Goldman Sachs Upgrades India to ‘Overweight’, Projects Nifty at 29,000 by 2026

New Delhi — Global investment bank Goldman Sachs (GS) has turned bullish on India’s equity markets, upgrading its rating to “Overweight” and setting a Nifty 50 target of 29,000 by end-2026, signalling a potential 14% upside from current levels.

In its latest report, titled “Leaning In as Growth Revives; Raising India back to Overweight,” Goldman Sachs said it expects India’s growth momentum to accelerate, supported by pro-growth fiscal and monetary policies, a recovery in corporate earnings, and renewed foreign investor interest.

The move reverses the investment bank’s October 2024 downgrade, which was based on concerns over high valuations and slowing earnings growth.

According to the report, Indian equities have underperformed the MSCI Emerging Markets Index by 25 percentage points over the past year — the largest gap in two decades — largely due to $30 billion in foreign portfolio outflows. However, Goldman Sachs now sees a turnaround in sentiment, with valuations becoming more attractive and global risk appetite improving.

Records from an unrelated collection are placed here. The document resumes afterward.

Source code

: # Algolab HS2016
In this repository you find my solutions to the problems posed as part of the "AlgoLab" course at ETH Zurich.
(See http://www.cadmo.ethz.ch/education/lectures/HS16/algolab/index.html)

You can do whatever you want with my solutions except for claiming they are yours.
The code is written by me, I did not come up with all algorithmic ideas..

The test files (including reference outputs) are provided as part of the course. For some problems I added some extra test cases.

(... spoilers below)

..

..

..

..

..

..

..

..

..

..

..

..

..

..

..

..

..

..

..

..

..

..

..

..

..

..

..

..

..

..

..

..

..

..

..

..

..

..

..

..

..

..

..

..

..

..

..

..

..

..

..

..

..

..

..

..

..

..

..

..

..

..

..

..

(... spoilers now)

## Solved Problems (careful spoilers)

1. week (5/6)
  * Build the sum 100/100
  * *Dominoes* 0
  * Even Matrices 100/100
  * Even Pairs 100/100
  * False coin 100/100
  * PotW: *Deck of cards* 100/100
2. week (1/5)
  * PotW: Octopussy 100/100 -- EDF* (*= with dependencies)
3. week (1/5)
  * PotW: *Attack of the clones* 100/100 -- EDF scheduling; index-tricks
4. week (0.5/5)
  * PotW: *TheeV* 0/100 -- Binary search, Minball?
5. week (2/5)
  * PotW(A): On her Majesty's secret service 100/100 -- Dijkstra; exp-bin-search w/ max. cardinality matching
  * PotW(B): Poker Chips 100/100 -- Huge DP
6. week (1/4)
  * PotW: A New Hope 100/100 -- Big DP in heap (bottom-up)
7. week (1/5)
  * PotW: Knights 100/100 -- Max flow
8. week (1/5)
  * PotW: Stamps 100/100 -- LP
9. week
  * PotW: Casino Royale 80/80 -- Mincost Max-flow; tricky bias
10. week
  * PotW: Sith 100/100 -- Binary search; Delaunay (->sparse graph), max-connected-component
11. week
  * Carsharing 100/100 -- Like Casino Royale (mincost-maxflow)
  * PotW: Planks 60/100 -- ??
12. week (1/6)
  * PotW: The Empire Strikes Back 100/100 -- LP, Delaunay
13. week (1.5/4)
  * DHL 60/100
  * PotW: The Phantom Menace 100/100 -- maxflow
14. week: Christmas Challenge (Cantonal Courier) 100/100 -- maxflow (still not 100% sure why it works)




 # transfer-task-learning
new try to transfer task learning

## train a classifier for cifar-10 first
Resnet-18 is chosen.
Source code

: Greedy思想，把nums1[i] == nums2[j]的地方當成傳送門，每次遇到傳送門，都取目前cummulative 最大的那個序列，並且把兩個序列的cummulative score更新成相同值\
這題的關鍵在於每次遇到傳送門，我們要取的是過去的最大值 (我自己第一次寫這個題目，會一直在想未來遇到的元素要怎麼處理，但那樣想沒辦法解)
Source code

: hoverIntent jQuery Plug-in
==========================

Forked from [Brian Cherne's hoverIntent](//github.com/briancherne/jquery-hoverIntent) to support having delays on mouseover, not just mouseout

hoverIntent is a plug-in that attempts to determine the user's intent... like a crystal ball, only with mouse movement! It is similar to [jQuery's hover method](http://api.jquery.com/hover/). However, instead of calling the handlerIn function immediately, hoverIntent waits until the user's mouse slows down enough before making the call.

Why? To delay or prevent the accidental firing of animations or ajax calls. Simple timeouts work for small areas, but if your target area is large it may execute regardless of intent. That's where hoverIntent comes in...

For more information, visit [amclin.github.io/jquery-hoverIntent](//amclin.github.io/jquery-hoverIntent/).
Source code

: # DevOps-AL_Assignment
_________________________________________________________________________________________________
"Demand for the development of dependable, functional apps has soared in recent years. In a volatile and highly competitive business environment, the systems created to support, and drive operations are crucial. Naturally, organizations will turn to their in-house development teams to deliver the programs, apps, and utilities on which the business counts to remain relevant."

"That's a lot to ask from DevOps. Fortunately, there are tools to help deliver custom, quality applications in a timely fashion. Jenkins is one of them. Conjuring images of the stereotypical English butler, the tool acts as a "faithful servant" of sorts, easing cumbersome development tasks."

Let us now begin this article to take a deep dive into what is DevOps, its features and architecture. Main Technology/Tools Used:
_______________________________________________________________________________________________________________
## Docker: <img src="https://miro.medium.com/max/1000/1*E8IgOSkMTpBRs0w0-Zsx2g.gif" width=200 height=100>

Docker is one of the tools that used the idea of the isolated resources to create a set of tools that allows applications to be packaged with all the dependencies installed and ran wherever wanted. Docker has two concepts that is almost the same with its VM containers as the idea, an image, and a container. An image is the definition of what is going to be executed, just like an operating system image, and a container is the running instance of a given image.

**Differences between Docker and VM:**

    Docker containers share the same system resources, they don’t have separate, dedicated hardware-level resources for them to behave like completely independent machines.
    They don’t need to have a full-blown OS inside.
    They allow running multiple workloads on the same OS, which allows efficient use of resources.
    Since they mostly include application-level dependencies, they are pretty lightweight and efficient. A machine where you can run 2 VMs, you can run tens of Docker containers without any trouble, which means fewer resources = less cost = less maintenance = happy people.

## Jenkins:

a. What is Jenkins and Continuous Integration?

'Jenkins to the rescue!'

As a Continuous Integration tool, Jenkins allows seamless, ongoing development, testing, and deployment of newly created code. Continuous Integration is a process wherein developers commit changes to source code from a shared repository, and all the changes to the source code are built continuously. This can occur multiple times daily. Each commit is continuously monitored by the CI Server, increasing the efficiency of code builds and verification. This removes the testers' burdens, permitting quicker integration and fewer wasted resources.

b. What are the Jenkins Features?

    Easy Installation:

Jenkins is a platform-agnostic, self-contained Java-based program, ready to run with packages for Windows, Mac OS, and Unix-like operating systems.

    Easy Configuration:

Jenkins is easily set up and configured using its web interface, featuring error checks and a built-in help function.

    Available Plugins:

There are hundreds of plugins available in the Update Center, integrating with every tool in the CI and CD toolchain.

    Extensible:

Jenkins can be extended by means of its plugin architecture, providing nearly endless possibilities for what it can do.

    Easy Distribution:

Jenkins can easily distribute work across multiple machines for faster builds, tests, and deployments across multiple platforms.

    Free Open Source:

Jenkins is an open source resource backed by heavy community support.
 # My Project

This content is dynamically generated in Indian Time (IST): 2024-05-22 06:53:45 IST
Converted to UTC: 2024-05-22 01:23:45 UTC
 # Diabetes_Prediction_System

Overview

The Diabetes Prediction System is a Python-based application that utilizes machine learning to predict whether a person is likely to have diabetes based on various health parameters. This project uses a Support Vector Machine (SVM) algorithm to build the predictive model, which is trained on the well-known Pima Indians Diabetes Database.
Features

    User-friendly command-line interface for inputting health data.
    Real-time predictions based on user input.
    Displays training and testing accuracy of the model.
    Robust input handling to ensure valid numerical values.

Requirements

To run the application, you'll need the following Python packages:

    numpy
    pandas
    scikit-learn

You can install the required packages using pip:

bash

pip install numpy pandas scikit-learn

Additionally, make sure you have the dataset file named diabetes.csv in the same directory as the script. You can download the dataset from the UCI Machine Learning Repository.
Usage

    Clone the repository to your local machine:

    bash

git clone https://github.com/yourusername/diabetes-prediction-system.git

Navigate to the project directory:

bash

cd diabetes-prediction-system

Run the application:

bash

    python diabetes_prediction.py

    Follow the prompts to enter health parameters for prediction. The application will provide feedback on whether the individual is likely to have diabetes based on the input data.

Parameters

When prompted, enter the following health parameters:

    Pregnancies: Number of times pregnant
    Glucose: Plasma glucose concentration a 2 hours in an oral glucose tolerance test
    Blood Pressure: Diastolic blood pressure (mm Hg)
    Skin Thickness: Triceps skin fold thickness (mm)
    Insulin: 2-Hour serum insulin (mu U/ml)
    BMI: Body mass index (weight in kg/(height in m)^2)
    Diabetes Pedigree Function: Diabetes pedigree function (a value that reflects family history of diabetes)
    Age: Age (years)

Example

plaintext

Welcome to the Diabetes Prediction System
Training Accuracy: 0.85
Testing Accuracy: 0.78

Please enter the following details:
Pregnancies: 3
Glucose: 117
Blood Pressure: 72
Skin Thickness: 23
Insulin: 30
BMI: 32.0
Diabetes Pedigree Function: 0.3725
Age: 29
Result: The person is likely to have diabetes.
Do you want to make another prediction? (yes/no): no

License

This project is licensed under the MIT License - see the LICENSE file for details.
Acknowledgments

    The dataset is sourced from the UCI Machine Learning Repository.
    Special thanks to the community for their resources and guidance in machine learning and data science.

“We now see a case for Indian equities to perform better over the coming year,” the report stated.

The bank expects India’s growth to be fueled by the Reserve Bank of India’s accommodative stance, including rate cuts, enhanced liquidity, and gradual deregulation, coupled with GST rate reductions and a measured fiscal consolidation path. These measures, it said, should strengthen domestic demand over the next two years.

Corporate earnings for the September 2025 quarter came in stronger than anticipated, prompting upward revisions in several key sectors. Goldman Sachs forecasts MSCI India earnings growth to accelerate from 10% in 2025 to 14% in 2026, supported by robust nominal GDP expansion.

The investment bank expects the next leg of market gains to be led by companies in the financial services, consumer durables, defence, technology, media, and telecom (TMT), and oil marketing sectors.

It added that low food inflation, a healthy agricultural cycle, GST reductions, state election spending, and a possible 8th Pay Commission wage revision could further boost mass consumption, benefiting consumer-driven industries.